Records from a collection:
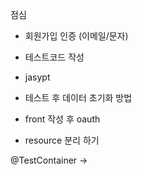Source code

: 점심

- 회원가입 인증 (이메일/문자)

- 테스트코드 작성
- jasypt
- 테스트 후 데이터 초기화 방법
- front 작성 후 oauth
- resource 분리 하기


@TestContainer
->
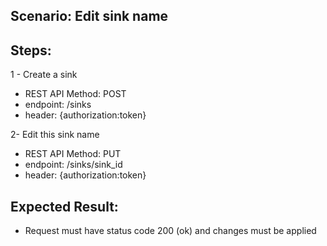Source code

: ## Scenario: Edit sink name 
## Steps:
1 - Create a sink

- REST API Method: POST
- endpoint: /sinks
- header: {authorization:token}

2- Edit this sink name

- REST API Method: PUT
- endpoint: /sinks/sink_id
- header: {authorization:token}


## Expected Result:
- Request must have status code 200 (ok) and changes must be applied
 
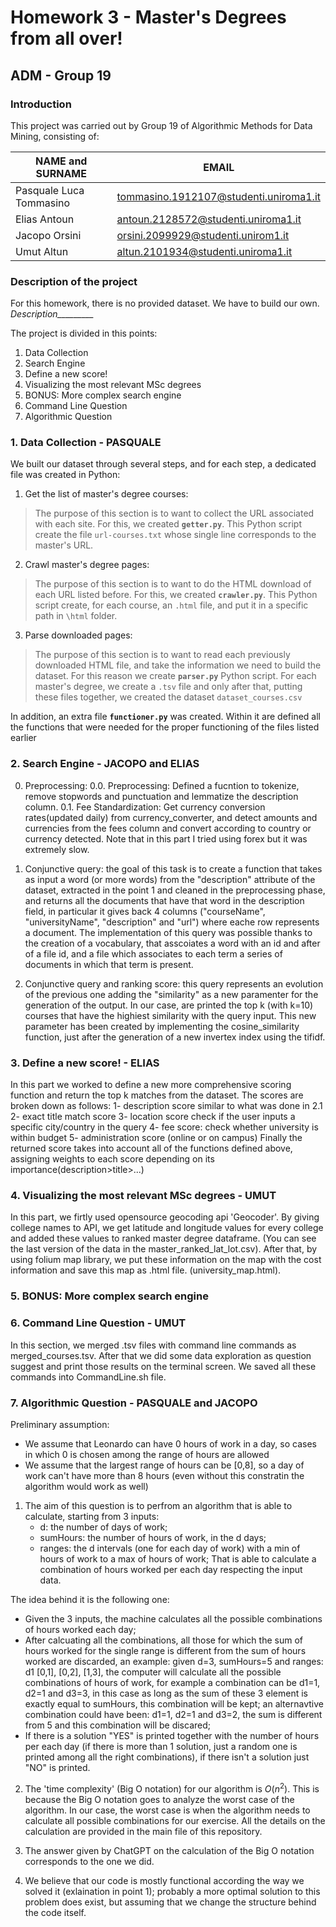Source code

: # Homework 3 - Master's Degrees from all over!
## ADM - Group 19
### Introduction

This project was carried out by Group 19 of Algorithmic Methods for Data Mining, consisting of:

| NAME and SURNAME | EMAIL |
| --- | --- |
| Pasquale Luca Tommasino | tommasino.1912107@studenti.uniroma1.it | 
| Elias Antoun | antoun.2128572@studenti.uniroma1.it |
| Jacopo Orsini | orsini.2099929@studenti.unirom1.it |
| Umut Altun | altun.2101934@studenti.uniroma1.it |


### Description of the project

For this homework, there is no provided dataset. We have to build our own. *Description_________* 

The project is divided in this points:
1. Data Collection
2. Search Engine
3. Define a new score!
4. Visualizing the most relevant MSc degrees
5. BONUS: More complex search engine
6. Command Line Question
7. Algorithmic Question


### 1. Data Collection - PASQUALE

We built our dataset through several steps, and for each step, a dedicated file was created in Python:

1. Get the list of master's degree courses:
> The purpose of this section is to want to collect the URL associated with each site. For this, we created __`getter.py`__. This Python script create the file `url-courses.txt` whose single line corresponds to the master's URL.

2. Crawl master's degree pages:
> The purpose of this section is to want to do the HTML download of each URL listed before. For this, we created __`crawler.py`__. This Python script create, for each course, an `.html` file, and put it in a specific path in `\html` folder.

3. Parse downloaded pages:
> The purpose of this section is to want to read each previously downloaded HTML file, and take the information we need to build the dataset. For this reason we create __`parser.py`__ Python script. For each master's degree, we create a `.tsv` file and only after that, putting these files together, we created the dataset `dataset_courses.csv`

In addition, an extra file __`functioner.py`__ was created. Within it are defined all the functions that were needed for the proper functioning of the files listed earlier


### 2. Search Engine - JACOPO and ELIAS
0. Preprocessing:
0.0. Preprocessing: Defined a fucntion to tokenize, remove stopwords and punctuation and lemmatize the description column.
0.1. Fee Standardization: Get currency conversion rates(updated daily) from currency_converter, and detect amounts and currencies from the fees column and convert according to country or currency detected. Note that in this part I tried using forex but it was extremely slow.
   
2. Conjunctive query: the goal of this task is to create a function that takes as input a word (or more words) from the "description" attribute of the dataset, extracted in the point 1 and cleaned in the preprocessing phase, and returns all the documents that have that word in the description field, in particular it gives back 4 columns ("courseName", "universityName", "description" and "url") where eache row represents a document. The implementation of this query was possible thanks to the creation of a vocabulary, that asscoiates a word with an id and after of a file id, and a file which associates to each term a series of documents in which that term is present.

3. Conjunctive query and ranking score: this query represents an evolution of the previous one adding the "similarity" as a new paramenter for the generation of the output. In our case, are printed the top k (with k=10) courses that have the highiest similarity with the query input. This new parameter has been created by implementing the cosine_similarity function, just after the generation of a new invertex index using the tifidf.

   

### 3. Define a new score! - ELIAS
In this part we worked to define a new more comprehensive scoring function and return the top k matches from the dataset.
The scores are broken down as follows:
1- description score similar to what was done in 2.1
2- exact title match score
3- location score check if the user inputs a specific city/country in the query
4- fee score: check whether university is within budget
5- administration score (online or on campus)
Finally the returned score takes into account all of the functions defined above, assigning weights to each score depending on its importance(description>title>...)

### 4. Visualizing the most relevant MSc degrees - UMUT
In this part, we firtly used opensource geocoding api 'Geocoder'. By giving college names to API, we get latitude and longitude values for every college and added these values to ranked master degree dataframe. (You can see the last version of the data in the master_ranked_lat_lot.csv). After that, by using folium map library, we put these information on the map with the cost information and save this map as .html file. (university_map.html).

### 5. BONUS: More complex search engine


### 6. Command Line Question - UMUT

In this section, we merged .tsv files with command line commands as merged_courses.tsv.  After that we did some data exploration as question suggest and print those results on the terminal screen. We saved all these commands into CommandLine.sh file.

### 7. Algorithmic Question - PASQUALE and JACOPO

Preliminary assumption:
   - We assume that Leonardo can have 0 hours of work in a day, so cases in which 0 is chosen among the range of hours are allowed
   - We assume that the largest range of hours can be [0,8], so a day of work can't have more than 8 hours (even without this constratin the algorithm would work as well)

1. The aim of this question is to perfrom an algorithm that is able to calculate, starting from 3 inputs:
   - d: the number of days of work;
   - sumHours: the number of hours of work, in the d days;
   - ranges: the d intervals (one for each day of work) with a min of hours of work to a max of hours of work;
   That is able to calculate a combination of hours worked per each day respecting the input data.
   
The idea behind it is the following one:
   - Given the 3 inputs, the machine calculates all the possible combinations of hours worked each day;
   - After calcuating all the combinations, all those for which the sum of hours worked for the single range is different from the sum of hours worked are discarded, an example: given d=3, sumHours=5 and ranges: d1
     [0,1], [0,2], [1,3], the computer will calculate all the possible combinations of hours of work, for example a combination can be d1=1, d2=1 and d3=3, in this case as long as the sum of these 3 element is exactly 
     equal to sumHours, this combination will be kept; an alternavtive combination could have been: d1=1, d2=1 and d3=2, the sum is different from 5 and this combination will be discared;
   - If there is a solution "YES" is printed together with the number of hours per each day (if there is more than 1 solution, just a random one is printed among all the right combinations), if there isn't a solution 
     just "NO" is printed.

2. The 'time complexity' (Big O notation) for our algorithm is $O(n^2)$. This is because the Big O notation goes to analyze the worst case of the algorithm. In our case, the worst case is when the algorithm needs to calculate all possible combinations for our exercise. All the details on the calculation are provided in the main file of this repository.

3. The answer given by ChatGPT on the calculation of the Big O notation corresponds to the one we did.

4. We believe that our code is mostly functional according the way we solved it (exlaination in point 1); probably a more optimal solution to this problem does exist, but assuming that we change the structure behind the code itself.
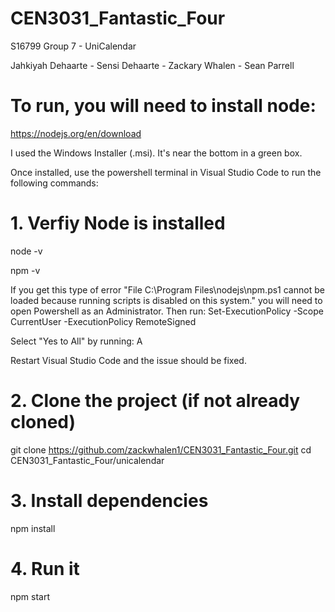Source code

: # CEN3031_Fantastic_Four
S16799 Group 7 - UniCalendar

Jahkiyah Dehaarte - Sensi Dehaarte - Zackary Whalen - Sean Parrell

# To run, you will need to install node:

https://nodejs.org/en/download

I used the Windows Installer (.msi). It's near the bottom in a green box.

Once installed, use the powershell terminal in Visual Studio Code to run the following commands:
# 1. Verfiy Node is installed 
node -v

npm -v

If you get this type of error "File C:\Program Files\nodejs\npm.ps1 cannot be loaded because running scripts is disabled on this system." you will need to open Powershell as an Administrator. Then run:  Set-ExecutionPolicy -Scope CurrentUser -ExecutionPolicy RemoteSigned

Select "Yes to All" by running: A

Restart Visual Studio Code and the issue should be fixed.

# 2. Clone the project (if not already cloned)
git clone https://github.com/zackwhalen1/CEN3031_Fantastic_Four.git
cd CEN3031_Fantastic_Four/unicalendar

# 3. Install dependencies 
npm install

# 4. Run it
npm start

◆ Task details
Your copy should restate every record word for word and contain no pictures.

◆ Answer to the exercise
Source code

: 점심

- 회원가입 인증 (이메일/문자)

- 테스트코드 작성
- jasypt
- 테스트 후 데이터 초기화 방법
- front 작성 후 oauth
- resource 분리 하기


@TestContainer
->
Source code

: ## Scenario: Edit sink name 
## Steps:
1 - Create a sink

- REST API Method: POST
- endpoint: /sinks
- header: {authorization:token}

2- Edit this sink name

- REST API Method: PUT
- endpoint: /sinks/sink_id
- header: {authorization:token}


## Expected Result:
- Request must have status code 200 (ok) and changes must be applied
 
Source code

: # Homework 3 - Master's Degrees from all over!
## ADM - Group 19
### Introduction

This project was carried out by Group 19 of Algorithmic Methods for Data Mining, consisting of:

| NAME and SURNAME | EMAIL |
| --- | --- |
| Pasquale Luca Tommasino | tommasino.1912107@studenti.uniroma1.it | 
| Elias Antoun | antoun.2128572@studenti.uniroma1.it |
| Jacopo Orsini | orsini.2099929@studenti.unirom1.it |
| Umut Altun | altun.2101934@studenti.uniroma1.it |


### Description of the project

For this homework, there is no provided dataset. We have to build our own. *Description_________* 

The project is divided in this points:
1. Data Collection
2. Search Engine
3. Define a new score!
4. Visualizing the most relevant MSc degrees
5. BONUS: More complex search engine
6. Command Line Question
7. Algorithmic Question


### 1. Data Collection - PASQUALE

We built our dataset through several steps, and for each step, a dedicated file was created in Python:

1. Get the list of master's degree courses:
> The purpose of this section is to want to collect the URL associated with each site. For this, we created __`getter.py`__. This Python script create the file `url-courses.txt` whose single line corresponds to the master's URL.

2. Crawl master's degree pages:
> The purpose of this section is to want to do the HTML download of each URL listed before. For this, we created __`crawler.py`__. This Python script create, for each course, an `.html` file, and put it in a specific path in `\html` folder.

3. Parse downloaded pages:
> The purpose of this section is to want to read each previously downloaded HTML file, and take the information we need to build the dataset. For this reason we create __`parser.py`__ Python script. For each master's degree, we create a `.tsv` file and only after that, putting these files together, we created the dataset `dataset_courses.csv`

In addition, an extra file __`functioner.py`__ was created. Within it are defined all the functions that were needed for the proper functioning of the files listed earlier


### 2. Search Engine - JACOPO and ELIAS
0. Preprocessing:
0.0. Preprocessing: Defined a fucntion to tokenize, remove stopwords and punctuation and lemmatize the description column.
0.1. Fee Standardization: Get currency conversion rates(updated daily) from currency_converter, and detect amounts and currencies from the fees column and convert according to country or currency detected. Note that in this part I tried using forex but it was extremely slow.
   
2. Conjunctive query: the goal of this task is to create a function that takes as input a word (or more words) from the "description" attribute of the dataset, extracted in the point 1 and cleaned in the preprocessing phase, and returns all the documents that have that word in the description field, in particular it gives back 4 columns ("courseName", "universityName", "description" and "url") where eache row represents a document. The implementation of this query was possible thanks to the creation of a vocabulary, that asscoiates a word with an id and after of a file id, and a file which associates to each term a series of documents in which that term is present.

3. Conjunctive query and ranking score: this query represents an evolution of the previous one adding the "similarity" as a new paramenter for the generation of the output. In our case, are printed the top k (with k=10) courses that have the highiest similarity with the query input. This new parameter has been created by implementing the cosine_similarity function, just after the generation of a new invertex index using the tifidf.

   

### 3. Define a new score! - ELIAS
In this part we worked to define a new more comprehensive scoring function and return the top k matches from the dataset.
The scores are broken down as follows:
1- description score similar to what was done in 2.1
2- exact title match score
3- location score check if the user inputs a specific city/country in the query
4- fee score: check whether university is within budget
5- administration score (online or on campus)
Finally the returned score takes into account all of the functions defined above, assigning weights to each score depending on its importance(description>title>...)

### 4. Visualizing the most relevant MSc degrees - UMUT
In this part, we firtly used opensource geocoding api 'Geocoder'. By giving college names to API, we get latitude and longitude values for every college and added these values to ranked master degree dataframe. (You can see the last version of the data in the master_ranked_lat_lot.csv). After that, by using folium map library, we put these information on the map with the cost information and save this map as .html file. (university_map.html).

### 5. BONUS: More complex search engine


### 6. Command Line Question - UMUT

In this section, we merged .tsv files with command line commands as merged_courses.tsv.  After that we did some data exploration as question suggest and print those results on the terminal screen. We saved all these commands into CommandLine.sh file.

### 7. Algorithmic Question - PASQUALE and JACOPO

Preliminary assumption:
   - We assume that Leonardo can have 0 hours of work in a day, so cases in which 0 is chosen among the range of hours are allowed
   - We assume that the largest range of hours can be [0,8], so a day of work can't have more than 8 hours (even without this constratin the algorithm would work as well)

1. The aim of this question is to perfrom an algorithm that is able to calculate, starting from 3 inputs:
   - d: the number of days of work;
   - sumHours: the number of hours of work, in the d days;
   - ranges: the d intervals (one for each day of work) with a min of hours of work to a max of hours of work;
   That is able to calculate a combination of hours worked per each day respecting the input data.
   
The idea behind it is the following one:
   - Given the 3 inputs, the machine calculates all the possible combinations of hours worked each day;
   - After calcuating all the combinations, all those for which the sum of hours worked for the single range is different from the sum of hours worked are discarded, an example: given d=3, sumHours=5 and ranges: d1
     [0,1], [0,2], [1,3], the computer will calculate all the possible combinations of hours of work, for example a combination can be d1=1, d2=1 and d3=3, in this case as long as the sum of these 3 element is exactly 
     equal to sumHours, this combination will be kept; an alternavtive combination could have been: d1=1, d2=1 and d3=2, the sum is different from 5 and this combination will be discared;
   - If there is a solution "YES" is printed together with the number of hours per each day (if there is more than 1 solution, just a random one is printed among all the right combinations), if there isn't a solution 
     just "NO" is printed.

2. The 'time complexity' (Big O notation) for our algorithm is $O(n^2)$. This is because the Big O notation goes to analyze the worst case of the algorithm. In our case, the worst case is when the algorithm needs to calculate all possible combinations for our exercise. All the details on the calculation are provided in the main file of this repository.

3. The answer given by ChatGPT on the calculation of the Big O notation corresponds to the one we did.

4. We believe that our code is mostly functional according the way we solved it (exlaination in point 1); probably a more optimal solution to this problem does exist, but assuming that we change the structure behind the code itself.
Source code

: # CEN3031_Fantastic_Four
S16799 Group 7 - UniCalendar

Jahkiyah Dehaarte - Sensi Dehaarte - Zackary Whalen - Sean Parrell

# To run, you will need to install node:

https://nodejs.org/en/download

I used the Windows Installer (.msi). It's near the bottom in a green box.

Once installed, use the powershell terminal in Visual Studio Code to run the following commands:
# 1. Verfiy Node is installed 
node -v

npm -v

If you get this type of error "File C:\Program Files\nodejs\npm.ps1 cannot be loaded because running scripts is disabled on this system." you will need to open Powershell as an Administrator. Then run:  Set-ExecutionPolicy -Scope CurrentUser -ExecutionPolicy RemoteSigned

Select "Yes to All" by running: A

Restart Visual Studio Code and the issue should be fixed.

# 2. Clone the project (if not already cloned)
git clone https://github.com/zackwhalen1/CEN3031_Fantastic_Four.git
cd CEN3031_Fantastic_Four/unicalendar

# 3. Install dependencies 
npm install

# 4. Run it
npm start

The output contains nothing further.